Document images with source code:
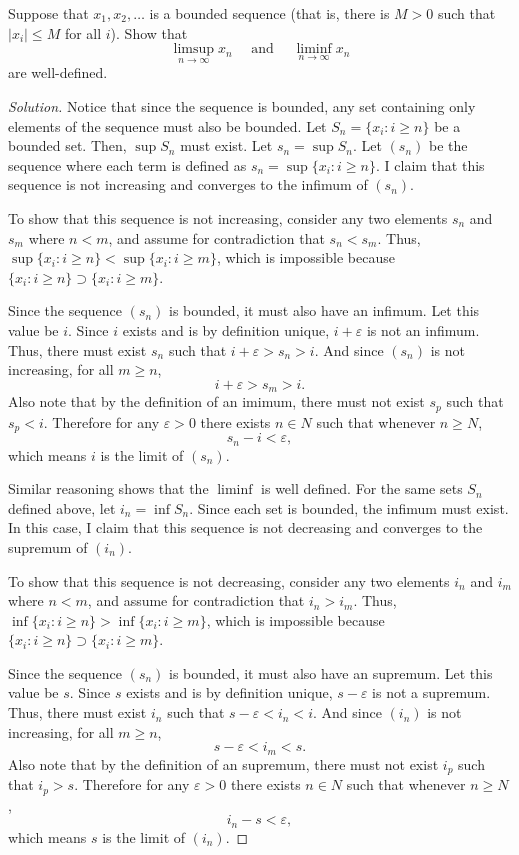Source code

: \documentclass[11pt,letterpaper]{article}
\newcommand{\eps}{\varepsilon}
\renewcommand{\epsilon}{\eps}
\newenvironment{prob}[1]
  {\renewcommand\theinnerprob{#1}\innerprob}
  {\endinnerprob}
\newenvironment{solution}
  {\renewcommand\qedsymbol{}\begin{proof}[Solution]}
  {\end{proof}\bigskip}
\begin{document}
\begin{prob}{2}  %
Suppose that $x_1, x_2, \dots$ is a bounded sequence (that is, there is $M>0$ such that $|x_i| \leq M$ for all $i$).  Show that
\[
	\limsup_{n\to\infty} x_n
		\quad\text{ and }\quad
	\liminf_{n\to\infty} x_n
\]
are well-defined.
\end{prob}
\begin{solution}
	Notice that since the sequence is bounded, any set containing only elements of the sequence must also be bounded. Let $S_n = \{ x_i : i \geq n\}$ be a bounded set. Then, $\sup S_n$ must exist. Let $s_n = \sup S_n$. Let $(s_n)$ be the sequence where each term is defined as $s_n = \sup\{ x_i : i \geq n\}$. I claim that this sequence is not increasing and converges to the infimum of $(s_n)$. 
	
	To show that this sequence is not increasing, consider any two elements $s_n$ and $s_m$ where $n < m$, and assume for contradiction that $s_n < s_m$. Thus, $\sup \{ x_i : i \geq n\} < \sup \{ x_i : i \geq m\}$, which is impossible because $\{ x_i : i \geq n\} \supset \{ x_i : i \geq m\}$.
	
	Since the sequence $(s_n)$ is bounded, it must also have an infimum. Let this value be $i$. Since $i$ exists and is by definition unique, $i+\epsilon$ is not an infimum. Thus, there must exist $s_n$ such that $i + \epsilon > s_n > i$. And since $(s_n)$ is not increasing, for all $m\geq n$, $$i + \epsilon > s_m > i.$$ Also note that by the definition of an imimum, there must not exist $s_p$ such that $s_p < i$. Therefore for any $\epsilon > 0$ there exists $n\in N$ such that whenever $n \geq N$, $$s_n - i < \epsilon,$$ which means $i$ is the limit of $(s_n)$.
	
	Similar reasoning shows that the $\liminf$ is well defined. For the same sets $S_n$ defined above, let $i_n = \inf S_n$. Since each set is bounded, the infimum must exist. In this case, I claim that this sequence is not decreasing and converges to the supremum of $(i_n)$. 
	
	To show that this sequence is not decreasing, consider any two elements $i_n$ and $i_m$ where $n < m$, and assume for contradiction that $i_n > i_m$. Thus, $\inf \{ x_i : i \geq n\} > \inf \{ x_i : i \geq m\}$, which is impossible because $\{ x_i : i \geq n\} \supset \{ x_i : i \geq m\}$.
	
	Since the sequence $(s_n)$ is bounded, it must also have an supremum. Let this value be $s$. Since $s$ exists and is by definition unique, $s-\epsilon$ is not a supremum. Thus, there must exist $i_n$ such that $s - \epsilon < i_n < i$. And since $(i_n)$ is not increasing, for all $m\geq n$, $$s - \epsilon < i_m < s.$$ Also note that by the definition of an supremum, there must not exist $i_p$ such that $i_p > s$. Therefore for any $\epsilon > 0$ there exists $n\in N$ such that whenever $n \geq N$, $$i_n - s < \epsilon,$$ which means $s$ is the limit of $(i_n)$.
\end{solution}
\newpage
\end{document}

• WHAT TO DO: The data must come back word for word, with every picture removed.

• RESPONSE TO THIS EXERCISE:
Source code

: \documentclass[11pt,letterpaper]{article}
\newcommand{\eps}{\varepsilon}
\renewcommand{\epsilon}{\eps}
\newenvironment{prob}[1]
  {\renewcommand\theinnerprob{#1}\innerprob}
  {\endinnerprob}
\newenvironment{solution}
  {\renewcommand\qedsymbol{}\begin{proof}[Solution]}
  {\end{proof}\bigskip}
\begin{document}
\begin{prob}{2}  %
Suppose that $x_1, x_2, \dots$ is a bounded sequence (that is, there is $M>0$ such that $|x_i| \leq M$ for all $i$).  Show that
\[
	\limsup_{n\to\infty} x_n
		\quad\text{ and }\quad
	\liminf_{n\to\infty} x_n
\]
are well-defined.
\end{prob}
\begin{solution}
	Notice that since the sequence is bounded, any set containing only elements of the sequence must also be bounded. Let $S_n = \{ x_i : i \geq n\}$ be a bounded set. Then, $\sup S_n$ must exist. Let $s_n = \sup S_n$. Let $(s_n)$ be the sequence where each term is defined as $s_n = \sup\{ x_i : i \geq n\}$. I claim that this sequence is not increasing and converges to the infimum of $(s_n)$. 
	
	To show that this sequence is not increasing, consider any two elements $s_n$ and $s_m$ where $n < m$, and assume for contradiction that $s_n < s_m$. Thus, $\sup \{ x_i : i \geq n\} < \sup \{ x_i : i \geq m\}$, which is impossible because $\{ x_i : i \geq n\} \supset \{ x_i : i \geq m\}$.
	
	Since the sequence $(s_n)$ is bounded, it must also have an infimum. Let this value be $i$. Since $i$ exists and is by definition unique, $i+\epsilon$ is not an infimum. Thus, there must exist $s_n$ such that $i + \epsilon > s_n > i$. And since $(s_n)$ is not increasing, for all $m\geq n$, $$i + \epsilon > s_m > i.$$ Also note that by the definition of an imimum, there must not exist $s_p$ such that $s_p < i$. Therefore for any $\epsilon > 0$ there exists $n\in N$ such that whenever $n \geq N$, $$s_n - i < \epsilon,$$ which means $i$ is the limit of $(s_n)$.
	
	Similar reasoning shows that the $\liminf$ is well defined. For the same sets $S_n$ defined above, let $i_n = \inf S_n$. Since each set is bounded, the infimum must exist. In this case, I claim that this sequence is not decreasing and converges to the supremum of $(i_n)$. 
	
	To show that this sequence is not decreasing, consider any two elements $i_n$ and $i_m$ where $n < m$, and assume for contradiction that $i_n > i_m$. Thus, $\inf \{ x_i : i \geq n\} > \inf \{ x_i : i \geq m\}$, which is impossible because $\{ x_i : i \geq n\} \supset \{ x_i : i \geq m\}$.
	
	Since the sequence $(s_n)$ is bounded, it must also have an supremum. Let this value be $s$. Since $s$ exists and is by definition unique, $s-\epsilon$ is not a supremum. Thus, there must exist $i_n$ such that $s - \epsilon < i_n < i$. And since $(i_n)$ is not increasing, for all $m\geq n$, $$s - \epsilon < i_m < s.$$ Also note that by the definition of an supremum, there must not exist $i_p$ such that $i_p > s$. Therefore for any $\epsilon > 0$ there exists $n\in N$ such that whenever $n \geq N$, $$i_n - s < \epsilon,$$ which means $s$ is the limit of $(i_n)$.
\end{solution}
\newpage
\end{document}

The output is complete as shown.